Twitter has developed and open sourced CocoaSPDY, a SPDY framework for OS X (Cocoa) and iOS (Cocoa Touch) based on the implementation they previously contributed to Netty, updating in the same time their iOS application to use SPDY instead of plain HTTP. Twitter has noticed up to 30% decrease in communication latency, the improvement being more noticeable when an “user’s network conditions get worse.“
Twitter also emphasizes SPDY’s other benefits: multiplexing requests – the ability to send consecutive requests and receiving out-of-order responses in a single TCP session, pushing messages from the server to the client and compressing both the request and response headers.

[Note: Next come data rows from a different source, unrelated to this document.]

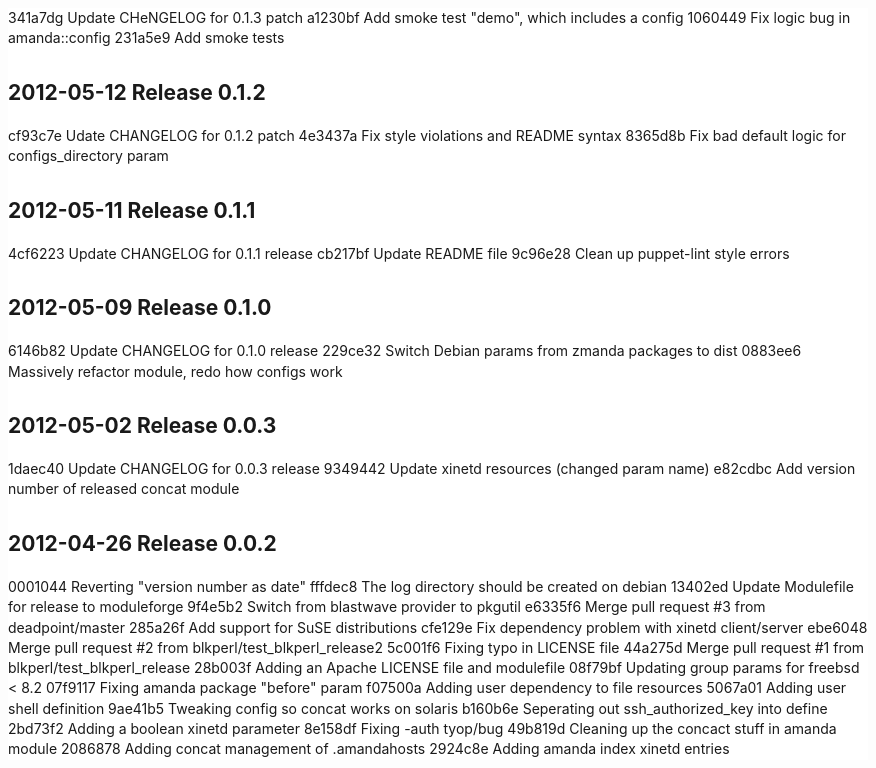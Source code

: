   341a7dg Update CHeNGELOG for 0.1.3 patch
  a1230bf Add smoke test "demo", which includes a config
  1060449 Fix logic bug in amanda::config
  231a5e9 Add smoke tests


## 2012-05-12 Release 0.1.2

  cf93c7e Udate CHANGELOG for 0.1.2 patch
  4e3437a Fix style violations and README syntax
  8365d8b Fix bad default logic for configs_directory param


## 2012-05-11 Release 0.1.1

  4cf6223 Update CHANGELOG for 0.1.1 release
  cb217bf Update README file
  9c96e28 Clean up puppet-lint style errors


## 2012-05-09 Release 0.1.0

  6146b82 Update CHANGELOG for 0.1.0 release
  229ce32 Switch Debian params from zmanda packages to dist
  0883ee6 Massively refactor module, redo how configs work


## 2012-05-02 Release 0.0.3

  1daec40 Update CHANGELOG for 0.0.3 release
  9349442 Update xinetd resources (changed param name)
  e82cdbc Add version number of released concat module


## 2012-04-26 Release 0.0.2

  0001044 Reverting "version number as date"
  fffdec8 The log directory should be created on debian
  13402ed Update Modulefile for release to moduleforge
  9f4e5b2 Switch from blastwave provider to pkgutil
  e6335f6 Merge pull request #3 from deadpoint/master
  285a26f Add support for SuSE distributions
  cfe129e Fix dependency problem with xinetd client/server
  ebe6048 Merge pull request #2 from blkperl/test_blkperl_release2
  5c001f6 Fixing typo in LICENSE file
  44a275d Merge pull request #1 from blkperl/test_blkperl_release
  28b003f Adding an Apache LICENSE file and modulefile
  08f79bf Updating group params for freebsd < 8.2
  07f9117 Fixing amanda package "before" param
  f07500a Adding user dependency to file resources
  5067a01 Adding user shell definition
  9ae41b5 Tweaking config so concat works on solaris
  b160b6e Seperating out ssh_authorized_key into define
  2bd73f2 Adding a boolean xinetd parameter
  8e158df Fixing -auth tyop/bug
  49b819d Cleaning up the concact stuff in amanda module
  2086878 Adding concat management of .amandahosts
  2924c8e Adding amanda index xinetd entries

One can include the SPDY framework into an project, using either the source code or the ARM or x86/64 binaries, and can make use of it in an application by simply enabling it with either of the following lines, no other code changes being necessary:
SPDYURLConnectionProtocol registerOrigin:@https://api.twitter.com:443];
configuration.protocolClasses = @[[SPDYURLSessionProtocol class]];
Server Push and Discretionary/Deferrable Request Scheduling are not working yet, Twitter planning to implement these features in the future.
SPDY was initially developed by Mike Belshe and extensively used by Google in Chrome across many of their services. Currently, SPDY represents the foundation of ongoing work on standardizing HTTP 2.0.